Prompt:
The records should be repeated word for word, pictures excluded.

Recorded information:
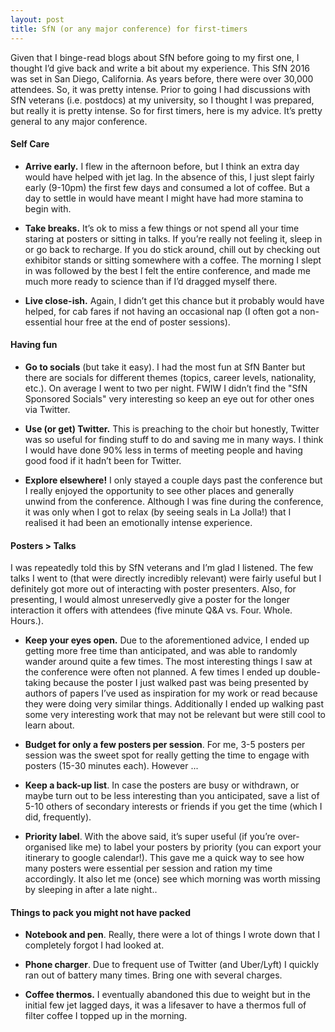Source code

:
 ```yaml
---
layout: post
title: SfN (or any major conference) for first-timers
---
```


Given that I binge-read blogs about SfN before going to my first one, I thought I’d give back and write a bit about my experience. This SfN 2016 was set in San Diego, California. As years before, there were over 30,000 attendees. So, it was pretty intense. Prior to going I had discussions with SfN veterans (i.e. postdocs) at my university, so I thought I was prepared, but really it is pretty intense. So for first timers, here is my advice. It’s pretty general to any major conference.

#### Self Care
* **Arrive early.** I flew in the afternoon before, but I think an extra day would have helped with jet lag. In the absence of this, I just slept fairly early (9-10pm) the first few days and consumed a lot of coffee. But a day to settle in would have meant I might have had more stamina to begin with.

* **Take breaks.** It’s ok to miss a few things or not spend all your time staring at posters or sitting in talks. If you’re really not feeling it, sleep in or go back to recharge. If you do stick around, chill out by checking out exhibitor stands or sitting somewhere with a coffee. The morning I slept in was followed by the best I felt the entire conference, and made me much more ready to science than if I’d dragged myself there.

* **Live close-ish.** Again, I didn’t get this chance but it probably would have helped, for cab fares if not  having an occasional nap (I often got a non-essential hour free at the end of poster sessions).

#### Having fun
* **Go to socials** (but take it easy). I had the most fun at SfN Banter but there are socials for different themes (topics, career levels, nationality, etc.). On average I went to two per night. FWIW I didn’t find the "SfN Sponsored Socials" very interesting so keep an eye out for other ones via Twitter.

* **Use (or get) Twitter.** This is preaching to the choir but honestly, Twitter was so useful for finding stuff to do and saving me in many ways. I think I would have done 90% less in terms of meeting people and having good food if it hadn’t been for Twitter.

* **Explore elsewhere!** I only stayed a couple days past the conference but I really enjoyed the opportunity to see other places and generally unwind from the conference. Although I was fine during the conference, it was only when I got to relax (by seeing seals in La Jolla!) that I realised it had been an emotionally intense experience.

#### Posters > Talks
I was repeatedly told this by SfN veterans and I’m glad I listened. The few talks I went to (that were directly incredibly relevant) were fairly useful but I definitely got more out of interacting with poster presenters. Also, for presenting, I would almost unreservedly give a poster for the longer interaction it offers with attendees (five minute Q&A vs. Four. Whole. Hours.).

* **Keep your eyes open.** Due to the aforementioned advice, I ended up getting more free time than anticipated, and was able to randomly wander around quite a few times. The most interesting things I saw at the conference were often not planned. A few times I ended up double-taking because the poster I just walked past was being presented by authors of papers I’ve used as inspiration for my work or read because they were doing very similar things. Additionally I ended up walking past some very interesting work that may not be relevant but were still cool to learn about.

* **Budget for only a few posters per session**. For me, 3-5 posters per session was the sweet spot for really getting the time to engage with posters (15-30 minutes each). However ... 

* **Keep a back-up list**. In case the posters are busy or withdrawn, or maybe turn out to be less interesting than you anticipated, save a list of 5-10 others of secondary interests or friends if you get the time (which I did, frequently).

* **Priority label**. With the above said, it’s super useful (if you’re over-organised like me) to label your posters by priority (you can export your itinerary to google calendar!). This gave me a quick way to see how many posters were essential per session and ration my time accordingly. It also let me (once) see which morning was worth missing by sleeping in after a late night..

#### Things to pack you might not have packed
* **Notebook and pen**. Really, there were a lot of things I wrote down that I completely forgot I had looked at.

* **Phone charger**. Due to frequent use of Twitter (and Uber/Lyft) I quickly ran out of battery many times. Bring one with several charges.

* **Coffee thermos.** I eventually abandoned this due to weight but in the initial few jet lagged days, it was a lifesaver to have a thermos full of filter coffee I topped up in the morning.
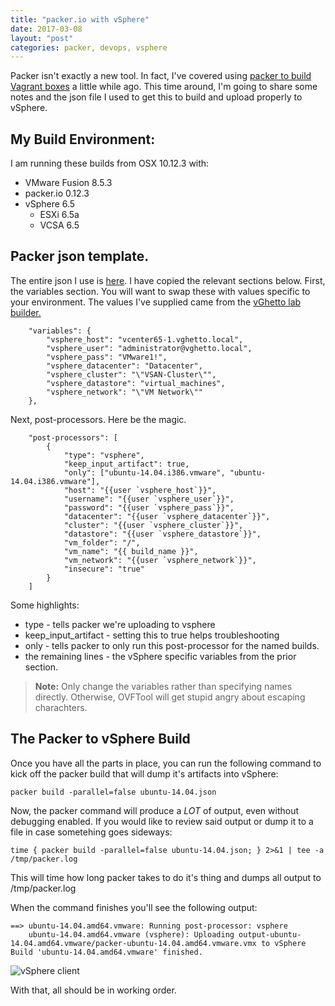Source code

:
```yaml
---
title: "packer.io with vSphere"
date: 2017-03-08
layout: "post"
categories: packer, devops, vsphere
---
```


Packer isn't exactly a new tool. In fact, I've covered using [packer to build Vagrant boxes](http://blog.codybunch.com/2014/10/28/Using-Packer-to-Make-Vagrant-Boxes/) a little while ago. This time around, I'm going to share some notes and the json file I used to get this to build and upload properly to vSphere.

## My Build Environment:

I am running these builds from OSX 10.12.3 with:

* VMware Fusion 8.5.3
* packer.io 0.12.3
* vSphere 6.5 
    - ESXi 6.5a
    - VCSA 6.5

## Packer json template.

The entire json I use is [here](https://gist.github.com/bunchc/6169e81148972b7c5db84a80e209cf87). I have copied the relevant sections below. First, the variables section. You will want to swap these with values specific to your environment. The values I've supplied came from the [vGhetto lab builder.](https://github.com/lamw/vghetto-vsphere-automated-lab-deployment)

```
    "variables": {
        "vsphere_host": "vcenter65-1.vghetto.local",
        "vsphere_user": "administrator@vghetto.local",
        "vsphere_pass": "VMware1!",
        "vsphere_datacenter": "Datacenter",
        "vsphere_cluster": "\"VSAN-Cluster\"",
        "vsphere_datastore": "virtual_machines",
        "vsphere_network": "\"VM Network\""
    },
```

Next, post-processors. Here be the magic. 

```
    "post-processors": [
        {
            "type": "vsphere",
            "keep_input_artifact": true,
            "only": ["ubuntu-14.04.i386.vmware", "ubuntu-14.04.i386.vmware"],
            "host": "{{user `vsphere_host`}}",
            "username": "{{user `vsphere_user`}}",
            "password": "{{user `vsphere_pass`}}",
            "datacenter": "{{user `vsphere_datacenter`}}",
            "cluster": "{{user `vsphere_cluster`}}",
            "datastore": "{{user `vsphere_datastore`}}",
            "vm_folder": "/",
            "vm_name": "{{ build_name }}",
            "vm_network": "{{user `vsphere_network`}}",
            "insecure": "true"
        }
    ]
```

Some highlights:

* type - tells packer we're uploading to vsphere
* keep_input_artifact - setting this to true helps troubleshooting
* only - tells packer to only run this post-processor for the named builds.
* the remaining lines - the vSphere specific variables from the prior section.

>**Note:** Only change the variables rather than specifying names directly. Otherwise, OVFTool will get stupid angry about escaping charachters.

## The Packer to vSphere Build

Once you have all the parts in place, you can run the following command to kick off the packer build that will dump it's artifacts into vSphere:

```
packer build -parallel=false ubuntu-14.04.json
```

Now, the packer command will produce a *LOT* of output, even without debugging enabled. If you would like to review said output or dump it to a file in case sometehing goes sideways:

```
time { packer build -parallel=false ubuntu-14.04.json; } 2>&1 | tee -a /tmp/packer.log
```

This will time how long packer takes to do it's thing and dumps all output to /tmp/packer.log

When the command finishes you'll see the following output:

```
==> ubuntu-14.04.amd64.vmware: Running post-processor: vsphere
    ubuntu-14.04.amd64.vmware (vsphere): Uploading output-ubuntu-14.04.amd64.vmware/packer-ubuntu-14.04.amd64.vmware.vmx to vSphere
Build 'ubuntu-14.04.amd64.vmware' finished.
```

![vSphere client](https://i.imgur.com/7GrGzK2.png)

With that, all should be in working order.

Answer below:
Source code

:
 ```yaml
---
layout: post
title: SfN (or any major conference) for first-timers
---
```


Given that I binge-read blogs about SfN before going to my first one, I thought I’d give back and write a bit about my experience. This SfN 2016 was set in San Diego, California. As years before, there were over 30,000 attendees. So, it was pretty intense. Prior to going I had discussions with SfN veterans (i.e. postdocs) at my university, so I thought I was prepared, but really it is pretty intense. So for first timers, here is my advice. It’s pretty general to any major conference.

#### Self Care
* **Arrive early.** I flew in the afternoon before, but I think an extra day would have helped with jet lag. In the absence of this, I just slept fairly early (9-10pm) the first few days and consumed a lot of coffee. But a day to settle in would have meant I might have had more stamina to begin with.

* **Take breaks.** It’s ok to miss a few things or not spend all your time staring at posters or sitting in talks. If you’re really not feeling it, sleep in or go back to recharge. If you do stick around, chill out by checking out exhibitor stands or sitting somewhere with a coffee. The morning I slept in was followed by the best I felt the entire conference, and made me much more ready to science than if I’d dragged myself there.

* **Live close-ish.** Again, I didn’t get this chance but it probably would have helped, for cab fares if not  having an occasional nap (I often got a non-essential hour free at the end of poster sessions).

#### Having fun
* **Go to socials** (but take it easy). I had the most fun at SfN Banter but there are socials for different themes (topics, career levels, nationality, etc.). On average I went to two per night. FWIW I didn’t find the "SfN Sponsored Socials" very interesting so keep an eye out for other ones via Twitter.

* **Use (or get) Twitter.** This is preaching to the choir but honestly, Twitter was so useful for finding stuff to do and saving me in many ways. I think I would have done 90% less in terms of meeting people and having good food if it hadn’t been for Twitter.

* **Explore elsewhere!** I only stayed a couple days past the conference but I really enjoyed the opportunity to see other places and generally unwind from the conference. Although I was fine during the conference, it was only when I got to relax (by seeing seals in La Jolla!) that I realised it had been an emotionally intense experience.

#### Posters > Talks
I was repeatedly told this by SfN veterans and I’m glad I listened. The few talks I went to (that were directly incredibly relevant) were fairly useful but I definitely got more out of interacting with poster presenters. Also, for presenting, I would almost unreservedly give a poster for the longer interaction it offers with attendees (five minute Q&A vs. Four. Whole. Hours.).

* **Keep your eyes open.** Due to the aforementioned advice, I ended up getting more free time than anticipated, and was able to randomly wander around quite a few times. The most interesting things I saw at the conference were often not planned. A few times I ended up double-taking because the poster I just walked past was being presented by authors of papers I’ve used as inspiration for my work or read because they were doing very similar things. Additionally I ended up walking past some very interesting work that may not be relevant but were still cool to learn about.

* **Budget for only a few posters per session**. For me, 3-5 posters per session was the sweet spot for really getting the time to engage with posters (15-30 minutes each). However ... 

* **Keep a back-up list**. In case the posters are busy or withdrawn, or maybe turn out to be less interesting than you anticipated, save a list of 5-10 others of secondary interests or friends if you get the time (which I did, frequently).

* **Priority label**. With the above said, it’s super useful (if you’re over-organised like me) to label your posters by priority (you can export your itinerary to google calendar!). This gave me a quick way to see how many posters were essential per session and ration my time accordingly. It also let me (once) see which morning was worth missing by sleeping in after a late night..

#### Things to pack you might not have packed
* **Notebook and pen**. Really, there were a lot of things I wrote down that I completely forgot I had looked at.

* **Phone charger**. Due to frequent use of Twitter (and Uber/Lyft) I quickly ran out of battery many times. Bring one with several charges.

* **Coffee thermos.** I eventually abandoned this due to weight but in the initial few jet lagged days, it was a lifesaver to have a thermos full of filter coffee I topped up in the morning.
Source code

:
```yaml
---
title: "packer.io with vSphere"
date: 2017-03-08
layout: "post"
categories: packer, devops, vsphere
---
```


Packer isn't exactly a new tool. In fact, I've covered using [packer to build Vagrant boxes](http://blog.codybunch.com/2014/10/28/Using-Packer-to-Make-Vagrant-Boxes/) a little while ago. This time around, I'm going to share some notes and the json file I used to get this to build and upload properly to vSphere.

## My Build Environment:

I am running these builds from OSX 10.12.3 with:

* VMware Fusion 8.5.3
* packer.io 0.12.3
* vSphere 6.5 
    - ESXi 6.5a
    - VCSA 6.5

## Packer json template.

The entire json I use is [here](https://gist.github.com/bunchc/6169e81148972b7c5db84a80e209cf87). I have copied the relevant sections below. First, the variables section. You will want to swap these with values specific to your environment. The values I've supplied came from the [vGhetto lab builder.](https://github.com/lamw/vghetto-vsphere-automated-lab-deployment)

```
    "variables": {
        "vsphere_host": "vcenter65-1.vghetto.local",
        "vsphere_user": "administrator@vghetto.local",
        "vsphere_pass": "VMware1!",
        "vsphere_datacenter": "Datacenter",
        "vsphere_cluster": "\"VSAN-Cluster\"",
        "vsphere_datastore": "virtual_machines",
        "vsphere_network": "\"VM Network\""
    },
```

Next, post-processors. Here be the magic. 

```
    "post-processors": [
        {
            "type": "vsphere",
            "keep_input_artifact": true,
            "only": ["ubuntu-14.04.i386.vmware", "ubuntu-14.04.i386.vmware"],
            "host": "{{user `vsphere_host`}}",
            "username": "{{user `vsphere_user`}}",
            "password": "{{user `vsphere_pass`}}",
            "datacenter": "{{user `vsphere_datacenter`}}",
            "cluster": "{{user `vsphere_cluster`}}",
            "datastore": "{{user `vsphere_datastore`}}",
            "vm_folder": "/",
            "vm_name": "{{ build_name }}",
            "vm_network": "{{user `vsphere_network`}}",
            "insecure": "true"
        }
    ]
```

Some highlights:

* type - tells packer we're uploading to vsphere
* keep_input_artifact - setting this to true helps troubleshooting
* only - tells packer to only run this post-processor for the named builds.
* the remaining lines - the vSphere specific variables from the prior section.

>**Note:** Only change the variables rather than specifying names directly. Otherwise, OVFTool will get stupid angry about escaping charachters.

## The Packer to vSphere Build

Once you have all the parts in place, you can run the following command to kick off the packer build that will dump it's artifacts into vSphere:

```
packer build -parallel=false ubuntu-14.04.json
```

Now, the packer command will produce a *LOT* of output, even without debugging enabled. If you would like to review said output or dump it to a file in case sometehing goes sideways:

```
time { packer build -parallel=false ubuntu-14.04.json; } 2>&1 | tee -a /tmp/packer.log
```

This will time how long packer takes to do it's thing and dumps all output to /tmp/packer.log

When the command finishes you'll see the following output:

```
==> ubuntu-14.04.amd64.vmware: Running post-processor: vsphere
    ubuntu-14.04.amd64.vmware (vsphere): Uploading output-ubuntu-14.04.amd64.vmware/packer-ubuntu-14.04.amd64.vmware.vmx to vSphere
Build 'ubuntu-14.04.amd64.vmware' finished.
```

![vSphere client](https://i.imgur.com/7GrGzK2.png)

With that, all should be in working order.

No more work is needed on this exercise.